И он ушел с того места и от того дворца, где полтораста лет назад имели происходить невероятные события, когда для встречи с курносым и непредсказуемым Павлом сюда пожаловал элегантный красавец, его тезка, распо-следний монарх его родины, весь златочешуйный и в голубом, в лентах и регалиях блеска и фейерверка, трескотни и пылкости, его король, его соотечественник, красавец и кавалер, земляк и одногербник, государь Станислав Понятовский.

А предки отшибателей носов, надсаживая нутро, дули в трубы, извлекая варварскую роговую музыку, а повсюду были наспех расставлены фряжские и галльские мебели со статуи, и "358 российских господ и иностранных министров" отрыгивали ловленную неподалеку стерлядь, а наипаче - особым образом приготовленную "курицу раком", а щеголю-королю, от которого только что выскользнула розовая, как абажур, российская госпожа, прохрипевшая кузине (сперва, при горничной, разговор был о разных пустяках): "Я, Мимишка, с Их Величества еле-еле враскоряку слезла!"; так вот щеголю-королю не спалось, ибо в окошко, в веницейское окно опочивальни - тук! тук! тук! стучала судьба его отечества, останки которого спешно шел перепрятывать испуганный подрастающими негодя-ями, чуть не обнаруживший чрезмерным созерцательным пылом свою ненужность и непринадлежность здешним местам одногербник, земляк и тезка короля...
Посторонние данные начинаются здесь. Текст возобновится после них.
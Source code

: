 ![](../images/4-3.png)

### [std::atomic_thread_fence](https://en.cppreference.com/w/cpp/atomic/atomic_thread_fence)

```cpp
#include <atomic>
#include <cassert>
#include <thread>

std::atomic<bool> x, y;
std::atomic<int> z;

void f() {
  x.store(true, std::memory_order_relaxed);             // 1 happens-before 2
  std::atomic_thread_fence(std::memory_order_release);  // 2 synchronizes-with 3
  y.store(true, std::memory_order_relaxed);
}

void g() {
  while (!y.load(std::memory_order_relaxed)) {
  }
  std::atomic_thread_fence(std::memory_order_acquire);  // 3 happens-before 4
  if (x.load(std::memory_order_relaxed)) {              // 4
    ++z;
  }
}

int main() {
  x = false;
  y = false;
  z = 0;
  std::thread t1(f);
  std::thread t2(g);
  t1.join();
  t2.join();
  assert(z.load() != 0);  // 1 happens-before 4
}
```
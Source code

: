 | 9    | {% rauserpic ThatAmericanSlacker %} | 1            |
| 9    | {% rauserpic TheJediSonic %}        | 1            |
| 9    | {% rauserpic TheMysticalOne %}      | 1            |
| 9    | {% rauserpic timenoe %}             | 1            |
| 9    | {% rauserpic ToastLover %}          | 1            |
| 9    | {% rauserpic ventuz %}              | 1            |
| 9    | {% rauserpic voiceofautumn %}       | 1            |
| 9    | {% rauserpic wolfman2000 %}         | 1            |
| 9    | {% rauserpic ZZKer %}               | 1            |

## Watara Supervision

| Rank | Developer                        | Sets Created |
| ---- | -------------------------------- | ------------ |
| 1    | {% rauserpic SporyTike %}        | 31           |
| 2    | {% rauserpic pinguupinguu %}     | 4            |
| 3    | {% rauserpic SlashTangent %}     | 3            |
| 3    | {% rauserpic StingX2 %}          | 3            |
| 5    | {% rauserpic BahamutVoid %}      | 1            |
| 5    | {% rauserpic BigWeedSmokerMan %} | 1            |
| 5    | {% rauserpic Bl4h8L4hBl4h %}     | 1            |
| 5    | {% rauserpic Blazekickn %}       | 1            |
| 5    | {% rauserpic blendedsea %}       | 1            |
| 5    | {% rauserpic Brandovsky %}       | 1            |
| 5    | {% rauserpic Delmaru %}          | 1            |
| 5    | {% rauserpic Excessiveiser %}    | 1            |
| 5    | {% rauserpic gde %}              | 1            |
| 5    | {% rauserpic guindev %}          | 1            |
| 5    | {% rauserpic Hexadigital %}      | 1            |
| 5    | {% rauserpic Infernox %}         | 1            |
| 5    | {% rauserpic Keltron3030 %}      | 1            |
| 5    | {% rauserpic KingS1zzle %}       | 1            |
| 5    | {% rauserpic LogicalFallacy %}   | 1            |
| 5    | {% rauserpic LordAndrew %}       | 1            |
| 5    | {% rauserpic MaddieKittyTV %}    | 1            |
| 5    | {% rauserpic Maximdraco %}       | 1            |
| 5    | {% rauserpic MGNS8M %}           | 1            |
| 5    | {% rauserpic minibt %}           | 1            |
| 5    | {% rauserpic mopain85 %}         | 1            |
Он спешил укрыть распоследний фрагментик злосчастного этого отечества, случайно поднятый, когда сошел снег, из кучи мусора на задах шарашки, слегка сдвинутый под штампом предметик, который надо перепрятать, а то этот страшный стук!..

Те же, кто отшиб на предстоящий сезон носы всем статуям, пошли по окаймленной большими голыми тополями дороге на упомянутую кучу, до заката надеясь расковырять что-нибудь вроде "Отличного санитара" или, если повезет, странный крест без эмали, жалкий своей медностью (это не опечатка - не "бедностью". Именно медностью!), крест с расклешенными концами, звавшийся в старинные года мальтийским (за что его и любил помянутый полубезумец-полугений Павел), а теперь заготавливаемый впрок в сарайной этой мастерской и носящий никому не ведомое (так уж никому?) именование "Виртути милитари".

По дороге к потомкам дворцовых золотарей и роговых музыкантов присоединится... Да знаете ли вы, кто присоединится? - он! мальчик, прочитывающий, Марго, за день по книжке, по целой книжке Ж-и-ль или Ж-ю-ль Верна, присоединится к поспешающим за свалочными регалиями для челяди - к тем, Марго (ну хорошо, ну Рита!), кто, Марго, заглядывает в окна читальни, пока он читает свое, а я читаю... эту... brillant, белль летр... Ладно... Ты права. Да! Эти наполеоновские солдафоны разграбили этот наш дворец!.. Но Даву! Но Бернадот!

Когда все, кто только что участвовал в повествовании, ушли по дороге, в стародавние торжества освещавшейся бочками, полыхавшими смолой и салом, церковь осталась стоять одна, но если глядеть с уходящей дороги, бросилась уже от одиночества и запустения головой в пруд, который перед парком. Вместе с нею кинулись стоявшие позади предвесенних горних зрелищ высокие небеса всея земли, на которых, громадные и розовые на темно-сером, пухли от своей белизны в отдалении облака; бросились верхушками в пруд и деревья, но не дорастая, чтобы не мешать церкви кинуться глубже всех. И, неотвязные ото всех этих потонувших кулис, помчались в плоской воде низовые дымные тучи, летевшие по спецзаданию наперехват грядущей Пасхе.